Source information =>
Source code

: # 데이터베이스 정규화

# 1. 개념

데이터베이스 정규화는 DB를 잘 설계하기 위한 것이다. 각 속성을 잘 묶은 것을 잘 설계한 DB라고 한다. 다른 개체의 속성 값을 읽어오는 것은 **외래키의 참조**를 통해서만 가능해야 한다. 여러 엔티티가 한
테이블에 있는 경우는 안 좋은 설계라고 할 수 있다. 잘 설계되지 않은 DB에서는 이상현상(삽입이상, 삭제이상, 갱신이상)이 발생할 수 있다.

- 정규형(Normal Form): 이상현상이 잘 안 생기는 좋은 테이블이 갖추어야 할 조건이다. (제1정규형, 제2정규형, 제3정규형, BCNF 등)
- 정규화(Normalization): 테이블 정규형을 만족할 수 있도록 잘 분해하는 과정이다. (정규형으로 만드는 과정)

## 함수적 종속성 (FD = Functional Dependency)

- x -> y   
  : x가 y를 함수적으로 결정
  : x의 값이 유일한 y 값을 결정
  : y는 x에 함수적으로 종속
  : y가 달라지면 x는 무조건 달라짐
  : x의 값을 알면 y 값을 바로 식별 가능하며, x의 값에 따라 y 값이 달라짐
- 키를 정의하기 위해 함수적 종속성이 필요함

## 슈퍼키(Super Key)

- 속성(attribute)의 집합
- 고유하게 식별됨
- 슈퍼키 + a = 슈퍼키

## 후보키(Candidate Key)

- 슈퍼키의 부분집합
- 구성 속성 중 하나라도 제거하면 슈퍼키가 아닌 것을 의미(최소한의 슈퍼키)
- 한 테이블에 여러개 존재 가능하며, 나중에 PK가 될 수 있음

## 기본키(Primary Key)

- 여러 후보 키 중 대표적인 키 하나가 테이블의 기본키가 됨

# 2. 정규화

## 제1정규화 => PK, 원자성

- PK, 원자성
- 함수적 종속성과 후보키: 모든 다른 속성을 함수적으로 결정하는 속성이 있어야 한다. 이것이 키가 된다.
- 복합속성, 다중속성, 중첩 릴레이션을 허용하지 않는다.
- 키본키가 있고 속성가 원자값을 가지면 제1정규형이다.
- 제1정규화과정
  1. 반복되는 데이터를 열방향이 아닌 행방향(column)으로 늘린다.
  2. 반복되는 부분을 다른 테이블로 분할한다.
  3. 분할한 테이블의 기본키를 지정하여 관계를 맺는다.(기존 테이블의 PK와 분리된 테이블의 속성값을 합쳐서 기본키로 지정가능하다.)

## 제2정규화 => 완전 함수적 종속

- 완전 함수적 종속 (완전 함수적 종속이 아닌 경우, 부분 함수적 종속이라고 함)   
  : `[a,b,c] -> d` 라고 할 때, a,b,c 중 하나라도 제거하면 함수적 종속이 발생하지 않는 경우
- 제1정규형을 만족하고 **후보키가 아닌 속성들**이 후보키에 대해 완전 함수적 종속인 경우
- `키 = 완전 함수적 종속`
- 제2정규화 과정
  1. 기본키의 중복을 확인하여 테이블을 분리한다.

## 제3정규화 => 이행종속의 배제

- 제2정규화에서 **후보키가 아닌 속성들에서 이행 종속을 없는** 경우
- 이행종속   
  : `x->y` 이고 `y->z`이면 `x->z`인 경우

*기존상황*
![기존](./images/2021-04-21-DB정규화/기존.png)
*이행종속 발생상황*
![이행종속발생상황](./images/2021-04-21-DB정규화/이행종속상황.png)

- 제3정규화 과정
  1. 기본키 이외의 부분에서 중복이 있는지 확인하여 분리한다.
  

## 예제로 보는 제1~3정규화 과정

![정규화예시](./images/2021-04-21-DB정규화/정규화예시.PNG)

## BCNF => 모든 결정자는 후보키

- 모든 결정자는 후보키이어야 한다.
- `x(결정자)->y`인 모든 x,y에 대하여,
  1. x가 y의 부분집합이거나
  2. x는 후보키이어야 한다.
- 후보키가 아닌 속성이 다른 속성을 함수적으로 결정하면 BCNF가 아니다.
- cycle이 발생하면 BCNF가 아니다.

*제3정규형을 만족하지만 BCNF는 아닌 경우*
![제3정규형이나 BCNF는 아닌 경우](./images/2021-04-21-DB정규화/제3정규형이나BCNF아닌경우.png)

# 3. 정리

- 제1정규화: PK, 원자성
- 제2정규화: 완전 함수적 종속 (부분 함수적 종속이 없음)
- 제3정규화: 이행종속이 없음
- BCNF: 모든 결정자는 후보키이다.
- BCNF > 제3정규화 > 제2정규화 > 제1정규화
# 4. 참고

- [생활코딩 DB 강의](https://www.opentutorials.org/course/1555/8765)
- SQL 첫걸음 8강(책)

Instructions to follow => When you write out the listing, keep every line exactly as it is above.

Answer for the task =>
Source code

: # 데이터베이스 정규화

# 1. 개념

데이터베이스 정규화는 DB를 잘 설계하기 위한 것이다. 각 속성을 잘 묶은 것을 잘 설계한 DB라고 한다. 다른 개체의 속성 값을 읽어오는 것은 **외래키의 참조**를 통해서만 가능해야 한다. 여러 엔티티가 한
테이블에 있는 경우는 안 좋은 설계라고 할 수 있다. 잘 설계되지 않은 DB에서는 이상현상(삽입이상, 삭제이상, 갱신이상)이 발생할 수 있다.

- 정규형(Normal Form): 이상현상이 잘 안 생기는 좋은 테이블이 갖추어야 할 조건이다. (제1정규형, 제2정규형, 제3정규형, BCNF 등)
- 정규화(Normalization): 테이블 정규형을 만족할 수 있도록 잘 분해하는 과정이다. (정규형으로 만드는 과정)

## 함수적 종속성 (FD = Functional Dependency)

- x -> y   
  : x가 y를 함수적으로 결정
  : x의 값이 유일한 y 값을 결정
  : y는 x에 함수적으로 종속
  : y가 달라지면 x는 무조건 달라짐
  : x의 값을 알면 y 값을 바로 식별 가능하며, x의 값에 따라 y 값이 달라짐
- 키를 정의하기 위해 함수적 종속성이 필요함

## 슈퍼키(Super Key)

- 속성(attribute)의 집합
- 고유하게 식별됨
- 슈퍼키 + a = 슈퍼키

## 후보키(Candidate Key)

- 슈퍼키의 부분집합
- 구성 속성 중 하나라도 제거하면 슈퍼키가 아닌 것을 의미(최소한의 슈퍼키)
- 한 테이블에 여러개 존재 가능하며, 나중에 PK가 될 수 있음

## 기본키(Primary Key)

- 여러 후보 키 중 대표적인 키 하나가 테이블의 기본키가 됨

# 2. 정규화

## 제1정규화 => PK, 원자성

- PK, 원자성
- 함수적 종속성과 후보키: 모든 다른 속성을 함수적으로 결정하는 속성이 있어야 한다. 이것이 키가 된다.
- 복합속성, 다중속성, 중첩 릴레이션을 허용하지 않는다.
- 키본키가 있고 속성가 원자값을 가지면 제1정규형이다.
- 제1정규화과정
  1. 반복되는 데이터를 열방향이 아닌 행방향(column)으로 늘린다.
  2. 반복되는 부분을 다른 테이블로 분할한다.
  3. 분할한 테이블의 기본키를 지정하여 관계를 맺는다.(기존 테이블의 PK와 분리된 테이블의 속성값을 합쳐서 기본키로 지정가능하다.)

## 제2정규화 => 완전 함수적 종속

- 완전 함수적 종속 (완전 함수적 종속이 아닌 경우, 부분 함수적 종속이라고 함)   
  : `[a,b,c] -> d` 라고 할 때, a,b,c 중 하나라도 제거하면 함수적 종속이 발생하지 않는 경우
- 제1정규형을 만족하고 **후보키가 아닌 속성들**이 후보키에 대해 완전 함수적 종속인 경우
- `키 = 완전 함수적 종속`
- 제2정규화 과정
  1. 기본키의 중복을 확인하여 테이블을 분리한다.

## 제3정규화 => 이행종속의 배제

- 제2정규화에서 **후보키가 아닌 속성들에서 이행 종속을 없는** 경우
- 이행종속   
  : `x->y` 이고 `y->z`이면 `x->z`인 경우

*기존상황*
![기존](./images/2021-04-21-DB정규화/기존.png)
*이행종속 발생상황*
![이행종속발생상황](./images/2021-04-21-DB정규화/이행종속상황.png)

- 제3정규화 과정
  1. 기본키 이외의 부분에서 중복이 있는지 확인하여 분리한다.
  

## 예제로 보는 제1~3정규화 과정

![정규화예시](./images/2021-04-21-DB정규화/정규화예시.PNG)

## BCNF => 모든 결정자는 후보키

- 모든 결정자는 후보키이어야 한다.
- `x(결정자)->y`인 모든 x,y에 대하여,
  1. x가 y의 부분집합이거나
  2. x는 후보키이어야 한다.
- 후보키가 아닌 속성이 다른 속성을 함수적으로 결정하면 BCNF가 아니다.
- cycle이 발생하면 BCNF가 아니다.

*제3정규형을 만족하지만 BCNF는 아닌 경우*
![제3정규형이나 BCNF는 아닌 경우](./images/2021-04-21-DB정규화/제3정규형이나BCNF아닌경우.png)

# 3. 정리

- 제1정규화: PK, 원자성
- 제2정규화: 완전 함수적 종속 (부분 함수적 종속이 없음)
- 제3정규화: 이행종속이 없음
- BCNF: 모든 결정자는 후보키이다.
- BCNF > 제3정규화 > 제2정규화 > 제1정규화
# 4. 참고

- [생활코딩 DB 강의](https://www.opentutorials.org/course/1555/8765)
- SQL 첫걸음 8강(책)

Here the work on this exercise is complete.